$7 million grant clears way for creation of national center for English language learners

June 6, 2005

AUSTIN, Texas—The University of Texas at Austin’s Vaughn Gross Center for Reading and Language Arts, along with five other institutions, is a sub-awardee for a $7 million grant to research the unique challenges faced by young English language learners. The Vaughn Gross Center, which is in the College of Education, will receive $1.9 million of the grant total.

The U.S. Department of Education’s Institute of Education Sciences has awarded the five-year grant to establish the National Research and Development Center on English Language Learners. The center’s purpose will be to discover effective, science-based techniques for dealing with a skyrocketing population of students who enter school speaking a language other than English and who are not proficient in English.

“There is a desperate need for scientific research in this area,” says Dr. Sylvia Linan-Thompson, associate director of the project, assistant professor of special education and associate director of the Vaughn Gross Center. “According to federal statistics, around 4.5 million English language learners are enrolled in U.S. public schools right now. Even though these students are a significant part of the student population, study after study has shown that, as a group, they do not excel academically.

“For the 2001-02 school year, only 18.7 percent of English language learners met state reading comprehension norms in the 41 states that report these statistics. The need for investigation into this problem is clear, and I think we have put together a stellar team to do the research.”

In addition to Linan-Thompson, the research team includes Dr. Sharon Vaughn, director of the reading center, as well as representatives from University of Houston, Harvard University, the University of California-Berkeley, the Center for Applied Linguistics and California State University at Long Beach.

To find effective ways of closing the gap between English language learners and their peers, the research team will focus on vocabulary and comprehension strategy instruction using science and social studies texts. Beginning this fall, the team will develop and test various interventions in Texas and Maryland schools, disseminating the research findings and providing professional development opportunities for teachers in the methods that are proven effective.

“The reality is that in most states the instruction for older English language learners is delivered completely in English,” says Linan-Thompson. “Many teachers are not equipped with appropriate instructional techniques or don’t have alternate language proficiency, so English language learners may have to struggle through advanced texts in a language they do not know and can quickly fall far behind.”

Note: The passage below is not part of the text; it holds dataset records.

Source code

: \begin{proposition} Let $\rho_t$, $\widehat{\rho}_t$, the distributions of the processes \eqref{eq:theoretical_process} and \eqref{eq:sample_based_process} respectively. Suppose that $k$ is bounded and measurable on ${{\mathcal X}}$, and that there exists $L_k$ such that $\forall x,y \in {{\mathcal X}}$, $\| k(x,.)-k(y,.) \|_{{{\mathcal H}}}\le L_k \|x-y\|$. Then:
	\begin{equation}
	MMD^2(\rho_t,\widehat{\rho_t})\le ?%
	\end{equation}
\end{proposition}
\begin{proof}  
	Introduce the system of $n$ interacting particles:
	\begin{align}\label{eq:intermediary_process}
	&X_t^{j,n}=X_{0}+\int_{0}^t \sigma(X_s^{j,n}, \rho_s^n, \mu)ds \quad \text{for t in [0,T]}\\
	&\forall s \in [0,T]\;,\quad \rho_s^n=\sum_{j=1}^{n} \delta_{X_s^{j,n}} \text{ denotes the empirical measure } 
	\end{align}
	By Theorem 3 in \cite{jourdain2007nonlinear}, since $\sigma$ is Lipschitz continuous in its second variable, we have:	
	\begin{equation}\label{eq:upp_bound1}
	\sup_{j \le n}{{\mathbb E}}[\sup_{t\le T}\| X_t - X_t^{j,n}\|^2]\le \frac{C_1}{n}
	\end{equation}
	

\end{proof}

The University of Texas at Austin’s Vaughn Gross Center for Reading and Language Arts, which was created in 1996, provides leadership to state and national educators in effective reading instructional practices through research and professional development. Directed by Vaughn, the center has steadily diversified its resources to include state, national and private funding for projects, including the development of internationally recognized professional development products and resources. This diversity has allowed the center to extend its focus beyond Texas and contribute to the efforts of national researchers and educators who are working to fulfill the goal of the No Child Left Behind Act.